Por añadidura, las crisis económicas, las pestes y la pobreza hicieron que la gente común los convirtiera en objeto de su rencor. La relación de los judíos con el comercio y su participación descollante en pequeños y grandes manejos de usura que no estaban reñidos con la idea ancestral que tenían y tienen de la moral, hicieron que las muchedumbres hambrientas y embrutecidas los culparan de sus estrecheces y organizaran numerosos progroms sobre cuyas crueles devastaciones abundan testimonios desde 1300, por lo menos.

Los resentimientos de la población se cebaban con los israelitas, a quienes atribuían ritos satánicos, brujerías, sacrilegios y crímenes tan horrendos como el asesinato de niños recién nacidos.

Falsedades, en general, que permitían el asalto de los ghetos y la rapiña de las propiedades procedentes del trabajo de sus moradores, codiciadas por la plebe que no tenía dónde caerse muerta y a la cual despreciaban las aristocracias lugareñas.
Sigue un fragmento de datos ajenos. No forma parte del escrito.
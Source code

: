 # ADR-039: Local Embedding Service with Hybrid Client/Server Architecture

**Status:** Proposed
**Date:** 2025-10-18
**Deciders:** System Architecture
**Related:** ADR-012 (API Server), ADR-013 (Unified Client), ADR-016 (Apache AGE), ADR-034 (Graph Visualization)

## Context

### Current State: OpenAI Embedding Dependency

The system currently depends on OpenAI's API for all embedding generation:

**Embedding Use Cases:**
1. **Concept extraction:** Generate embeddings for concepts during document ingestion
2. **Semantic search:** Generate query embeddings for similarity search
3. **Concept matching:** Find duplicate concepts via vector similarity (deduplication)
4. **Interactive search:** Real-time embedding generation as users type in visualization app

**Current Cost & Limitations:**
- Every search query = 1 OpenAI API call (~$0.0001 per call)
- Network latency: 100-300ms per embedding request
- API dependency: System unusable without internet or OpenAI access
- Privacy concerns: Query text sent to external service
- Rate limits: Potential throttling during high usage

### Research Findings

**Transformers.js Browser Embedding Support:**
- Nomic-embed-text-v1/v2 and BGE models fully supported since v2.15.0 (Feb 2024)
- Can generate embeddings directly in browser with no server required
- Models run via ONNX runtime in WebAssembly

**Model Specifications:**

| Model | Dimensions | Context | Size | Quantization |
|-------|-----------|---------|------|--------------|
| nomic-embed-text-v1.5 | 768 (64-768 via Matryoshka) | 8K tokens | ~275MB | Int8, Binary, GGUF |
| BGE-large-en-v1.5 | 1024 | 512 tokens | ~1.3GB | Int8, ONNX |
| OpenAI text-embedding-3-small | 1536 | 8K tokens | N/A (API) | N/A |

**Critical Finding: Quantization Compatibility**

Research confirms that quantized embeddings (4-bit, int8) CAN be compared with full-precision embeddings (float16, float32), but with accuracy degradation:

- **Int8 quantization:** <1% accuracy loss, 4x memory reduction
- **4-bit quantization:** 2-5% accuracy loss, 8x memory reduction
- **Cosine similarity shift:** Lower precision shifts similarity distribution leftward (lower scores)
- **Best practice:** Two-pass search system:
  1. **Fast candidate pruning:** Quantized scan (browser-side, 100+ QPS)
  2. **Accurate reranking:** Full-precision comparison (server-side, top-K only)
Fueron tan pavorosos los progroms durante la Edad Media, pero también en el Renacimiento y en lo posterior, que en no pocas ocasiones tuvieron que intervenir los obispos, y hasta el papa de turno, para impedir su recrudecimiento. Los púlpitos pueblerinos alimentaron  los sentimientos hostiles, hasta el extremo de acusar a las juderías de realizar conjuras nacionales e internacionales sobre cuya existencia todavía se insiste en nuestros días.
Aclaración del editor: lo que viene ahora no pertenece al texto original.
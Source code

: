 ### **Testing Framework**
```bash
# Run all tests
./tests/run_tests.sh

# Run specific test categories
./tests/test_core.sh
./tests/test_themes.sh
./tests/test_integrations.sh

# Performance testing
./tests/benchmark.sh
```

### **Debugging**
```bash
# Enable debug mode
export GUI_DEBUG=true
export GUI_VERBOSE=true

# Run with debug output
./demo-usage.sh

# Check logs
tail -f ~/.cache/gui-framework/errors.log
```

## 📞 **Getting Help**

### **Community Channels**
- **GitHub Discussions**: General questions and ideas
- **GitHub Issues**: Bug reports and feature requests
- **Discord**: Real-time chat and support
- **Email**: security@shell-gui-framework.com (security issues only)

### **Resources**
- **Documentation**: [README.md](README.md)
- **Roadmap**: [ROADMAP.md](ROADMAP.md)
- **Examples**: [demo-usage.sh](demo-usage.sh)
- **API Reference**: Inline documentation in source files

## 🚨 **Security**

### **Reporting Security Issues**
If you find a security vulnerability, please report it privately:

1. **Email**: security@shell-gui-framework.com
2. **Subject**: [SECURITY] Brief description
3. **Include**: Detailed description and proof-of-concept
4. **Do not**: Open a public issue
Para entender la profundidad y la genuinidad del miedo mezclado con odio que hemos esbozado, conviene recordar que las relaciones entre cristianos y judíos, con anterioridad a los progroms, fueron apacibles. Antes del siglo XI apenas se encuentran vestigios de un antijudaísmo popular. En la Alta Edad Media controlaron un amplio sector del comercio internacional, con el acuerdo o la sociedad de las autoridades gentiles. No fue entonces infrecuente el trato de los maestros de las universidades cristianas con eruditos adheridos a la fe mosaica. En las  cartas reales, los israelitas eran considerados como hombres libres que hablaban la lengua materna de las regiones en las cuales habitaban, y frecuentaban sitios públicos y hasta casas señoriales sin mayor impedimento. El miedo y el odio surgieron después, pero vinieron para quedarse.